Em um momento de altos estoques, os processadores de sucata dizem que o pleito, se atendido, poderá representar o fim de um setor formado por cerca de 3.000 pequenas e médias empresas e 1,5 milhão de pessoas.
André de Almeida, diretor jurídico do Inesfa (Instituto Nacional das Empresas de Sucata de Ferro e Aço), afirma que a taxação das exportações vai aumentar a oferta de sucata no mercado interno e reduzir os seus preços.
Como os valores já estão de 30% a 40% abaixo dos praticados no mercado externo, segundo os sucateiros, uma queda drástica nos preços pode inviabilizar a atividade. "O setor está ameaçado de extinção", afirma Almeida.
"As usinas nacionais querem ter mercado cativo de matéria-prima, algo que nenhum setor do Brasil tem."
RECIPROCIDADE
O argumento das siderúrgicas é o de que a falta de reciprocidade entre o Brasil e os países importadores de sucata de ferro compromete a competitividade do setor.

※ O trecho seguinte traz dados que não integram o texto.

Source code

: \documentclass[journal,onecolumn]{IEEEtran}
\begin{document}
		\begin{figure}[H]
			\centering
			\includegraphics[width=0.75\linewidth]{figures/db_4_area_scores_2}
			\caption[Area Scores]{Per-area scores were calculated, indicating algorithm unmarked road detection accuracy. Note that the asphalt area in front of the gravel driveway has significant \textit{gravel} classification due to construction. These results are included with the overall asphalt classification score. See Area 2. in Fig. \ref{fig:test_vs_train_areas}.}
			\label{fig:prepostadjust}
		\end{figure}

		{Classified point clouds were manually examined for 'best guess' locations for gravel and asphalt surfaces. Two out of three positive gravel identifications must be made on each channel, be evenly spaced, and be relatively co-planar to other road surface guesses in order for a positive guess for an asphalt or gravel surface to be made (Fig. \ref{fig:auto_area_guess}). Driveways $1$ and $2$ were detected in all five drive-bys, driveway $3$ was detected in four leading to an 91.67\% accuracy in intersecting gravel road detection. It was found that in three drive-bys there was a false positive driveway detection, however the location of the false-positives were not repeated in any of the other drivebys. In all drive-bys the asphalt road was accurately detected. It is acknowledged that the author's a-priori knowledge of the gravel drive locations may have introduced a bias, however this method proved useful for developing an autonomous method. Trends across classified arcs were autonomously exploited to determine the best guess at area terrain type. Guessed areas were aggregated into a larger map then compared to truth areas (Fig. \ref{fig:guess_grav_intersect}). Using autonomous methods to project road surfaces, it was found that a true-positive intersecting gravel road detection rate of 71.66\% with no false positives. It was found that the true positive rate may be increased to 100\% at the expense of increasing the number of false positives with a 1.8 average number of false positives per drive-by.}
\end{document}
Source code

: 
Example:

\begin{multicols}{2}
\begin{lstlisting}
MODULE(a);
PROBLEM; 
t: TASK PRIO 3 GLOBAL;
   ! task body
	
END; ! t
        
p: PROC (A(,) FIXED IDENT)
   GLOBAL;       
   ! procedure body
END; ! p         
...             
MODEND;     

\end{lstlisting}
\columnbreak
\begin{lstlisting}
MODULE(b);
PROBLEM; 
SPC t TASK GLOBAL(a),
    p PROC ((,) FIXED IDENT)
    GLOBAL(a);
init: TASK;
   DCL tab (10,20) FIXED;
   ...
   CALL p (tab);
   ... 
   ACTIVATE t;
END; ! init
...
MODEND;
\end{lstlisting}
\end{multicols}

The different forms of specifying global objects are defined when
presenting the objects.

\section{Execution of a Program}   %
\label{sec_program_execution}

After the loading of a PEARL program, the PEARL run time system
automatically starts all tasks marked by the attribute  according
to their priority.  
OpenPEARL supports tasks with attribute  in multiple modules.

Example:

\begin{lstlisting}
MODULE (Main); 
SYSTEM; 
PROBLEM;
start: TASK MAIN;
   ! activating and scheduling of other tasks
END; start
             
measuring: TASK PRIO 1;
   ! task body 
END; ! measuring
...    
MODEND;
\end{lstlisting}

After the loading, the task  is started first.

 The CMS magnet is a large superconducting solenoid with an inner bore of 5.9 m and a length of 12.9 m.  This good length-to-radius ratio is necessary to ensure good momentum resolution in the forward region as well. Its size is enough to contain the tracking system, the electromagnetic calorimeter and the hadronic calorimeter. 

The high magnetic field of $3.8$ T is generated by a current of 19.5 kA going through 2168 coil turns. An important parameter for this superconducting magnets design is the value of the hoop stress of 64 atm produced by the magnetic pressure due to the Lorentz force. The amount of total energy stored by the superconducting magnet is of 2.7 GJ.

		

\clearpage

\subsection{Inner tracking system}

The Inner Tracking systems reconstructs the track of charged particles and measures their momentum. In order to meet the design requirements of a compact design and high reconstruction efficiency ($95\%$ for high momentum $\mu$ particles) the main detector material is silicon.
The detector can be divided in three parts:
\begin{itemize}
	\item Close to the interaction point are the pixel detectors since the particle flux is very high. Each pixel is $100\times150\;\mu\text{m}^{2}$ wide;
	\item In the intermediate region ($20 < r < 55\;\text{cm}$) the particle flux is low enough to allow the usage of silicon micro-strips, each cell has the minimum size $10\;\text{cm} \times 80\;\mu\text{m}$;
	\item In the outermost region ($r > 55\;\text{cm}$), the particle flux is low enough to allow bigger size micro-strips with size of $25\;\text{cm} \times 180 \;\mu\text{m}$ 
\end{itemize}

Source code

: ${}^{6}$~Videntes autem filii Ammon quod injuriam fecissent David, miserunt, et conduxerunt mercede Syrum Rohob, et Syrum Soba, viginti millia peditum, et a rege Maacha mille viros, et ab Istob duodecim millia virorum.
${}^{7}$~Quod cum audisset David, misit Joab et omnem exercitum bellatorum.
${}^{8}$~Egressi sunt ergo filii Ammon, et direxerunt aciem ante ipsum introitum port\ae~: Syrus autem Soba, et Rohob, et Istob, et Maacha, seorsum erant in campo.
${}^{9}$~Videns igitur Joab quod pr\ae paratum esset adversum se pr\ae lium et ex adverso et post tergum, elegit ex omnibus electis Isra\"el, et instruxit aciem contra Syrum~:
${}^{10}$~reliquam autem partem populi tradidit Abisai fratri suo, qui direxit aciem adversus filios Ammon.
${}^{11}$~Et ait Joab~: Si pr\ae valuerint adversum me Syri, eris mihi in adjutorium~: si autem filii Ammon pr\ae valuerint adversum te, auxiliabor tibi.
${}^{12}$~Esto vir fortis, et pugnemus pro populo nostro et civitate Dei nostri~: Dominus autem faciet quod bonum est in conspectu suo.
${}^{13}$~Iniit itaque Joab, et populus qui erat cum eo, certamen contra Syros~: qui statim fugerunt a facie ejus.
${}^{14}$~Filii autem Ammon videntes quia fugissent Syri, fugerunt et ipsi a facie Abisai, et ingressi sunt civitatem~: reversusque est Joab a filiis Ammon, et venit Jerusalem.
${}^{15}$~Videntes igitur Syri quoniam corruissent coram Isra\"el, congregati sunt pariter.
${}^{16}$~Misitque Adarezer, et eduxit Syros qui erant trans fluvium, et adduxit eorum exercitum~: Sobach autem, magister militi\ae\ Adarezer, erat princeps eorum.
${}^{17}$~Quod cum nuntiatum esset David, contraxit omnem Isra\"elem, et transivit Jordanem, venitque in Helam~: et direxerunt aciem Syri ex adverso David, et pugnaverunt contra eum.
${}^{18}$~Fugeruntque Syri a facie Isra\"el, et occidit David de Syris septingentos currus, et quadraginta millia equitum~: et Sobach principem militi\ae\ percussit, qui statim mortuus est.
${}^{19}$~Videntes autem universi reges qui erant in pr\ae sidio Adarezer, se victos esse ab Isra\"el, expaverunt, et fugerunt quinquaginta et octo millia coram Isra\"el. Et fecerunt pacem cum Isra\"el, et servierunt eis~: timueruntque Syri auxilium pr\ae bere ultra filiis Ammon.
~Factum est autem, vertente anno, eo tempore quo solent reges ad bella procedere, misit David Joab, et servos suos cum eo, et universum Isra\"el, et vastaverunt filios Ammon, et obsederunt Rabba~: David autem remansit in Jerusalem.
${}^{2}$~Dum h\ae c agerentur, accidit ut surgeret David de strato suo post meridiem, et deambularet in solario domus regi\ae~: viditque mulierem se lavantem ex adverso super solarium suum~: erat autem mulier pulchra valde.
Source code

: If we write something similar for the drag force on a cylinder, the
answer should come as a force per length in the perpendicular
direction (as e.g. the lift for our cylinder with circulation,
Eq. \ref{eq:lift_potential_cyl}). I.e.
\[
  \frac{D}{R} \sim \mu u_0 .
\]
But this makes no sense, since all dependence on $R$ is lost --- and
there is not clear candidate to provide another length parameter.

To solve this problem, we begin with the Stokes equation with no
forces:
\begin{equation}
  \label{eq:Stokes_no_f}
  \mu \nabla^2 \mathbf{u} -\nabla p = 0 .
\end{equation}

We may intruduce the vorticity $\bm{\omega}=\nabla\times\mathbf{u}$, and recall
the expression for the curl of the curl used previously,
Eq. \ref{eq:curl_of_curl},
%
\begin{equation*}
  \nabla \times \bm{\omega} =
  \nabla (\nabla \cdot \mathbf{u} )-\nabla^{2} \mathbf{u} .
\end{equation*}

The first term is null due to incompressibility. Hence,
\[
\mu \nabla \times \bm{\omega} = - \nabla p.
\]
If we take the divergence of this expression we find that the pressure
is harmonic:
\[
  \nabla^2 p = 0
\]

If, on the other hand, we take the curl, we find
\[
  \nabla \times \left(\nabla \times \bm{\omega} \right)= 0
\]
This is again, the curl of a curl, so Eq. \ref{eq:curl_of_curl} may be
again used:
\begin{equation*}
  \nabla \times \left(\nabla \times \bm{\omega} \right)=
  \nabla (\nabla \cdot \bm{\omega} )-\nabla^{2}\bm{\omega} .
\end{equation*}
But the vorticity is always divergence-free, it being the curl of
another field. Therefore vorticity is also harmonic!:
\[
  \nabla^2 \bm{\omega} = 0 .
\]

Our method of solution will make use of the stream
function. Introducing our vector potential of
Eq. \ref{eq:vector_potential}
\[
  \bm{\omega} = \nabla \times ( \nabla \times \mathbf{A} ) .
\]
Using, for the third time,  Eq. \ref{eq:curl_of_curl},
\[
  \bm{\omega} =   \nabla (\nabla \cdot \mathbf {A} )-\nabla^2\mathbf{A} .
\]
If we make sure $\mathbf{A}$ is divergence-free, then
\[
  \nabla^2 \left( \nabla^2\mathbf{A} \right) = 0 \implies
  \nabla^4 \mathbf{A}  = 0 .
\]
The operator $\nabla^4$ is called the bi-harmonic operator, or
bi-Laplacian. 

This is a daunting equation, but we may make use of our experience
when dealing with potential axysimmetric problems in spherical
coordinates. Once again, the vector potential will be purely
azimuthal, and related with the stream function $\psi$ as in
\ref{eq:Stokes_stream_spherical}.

"Não faz sentido econômico deixar a porta aberta para a saída de uma matéria-prima estratégica para nós se os países que estão comprando a sucata brasileira criam limitações para que possamos importar deles", diz Marco Polo de Mello Lopes, presidente do Instituto Aço Brasil.
Cerca de 30% do aço bruto produzido no Brasil usa a sucata de ferro como matéria-prima. Ela é o principal insumo das usinas chamadas de semi-integradas. Já as usinas integradas usam o minério de ferro ou carvão vegetal no processo de produção.
Para Lopes, o aumento das exportações, que deve ser de 16% neste ano segundo estimativa do Inesfa, preocupa porque, além de estratégico, o insumo é escasso.
De acordo com ele, o volume de sucata produzido não é suficiente para abastecer a indústria do aço.
ESTOQUES
Os sucateiros, no entanto, dizem que os estoques estão altos. Segundo o Inesfa, 200 mil toneladas -o equivalente a 80% do exportado no ano passado- aguardam comprador nos pátios dos processadores de sucata de ferro.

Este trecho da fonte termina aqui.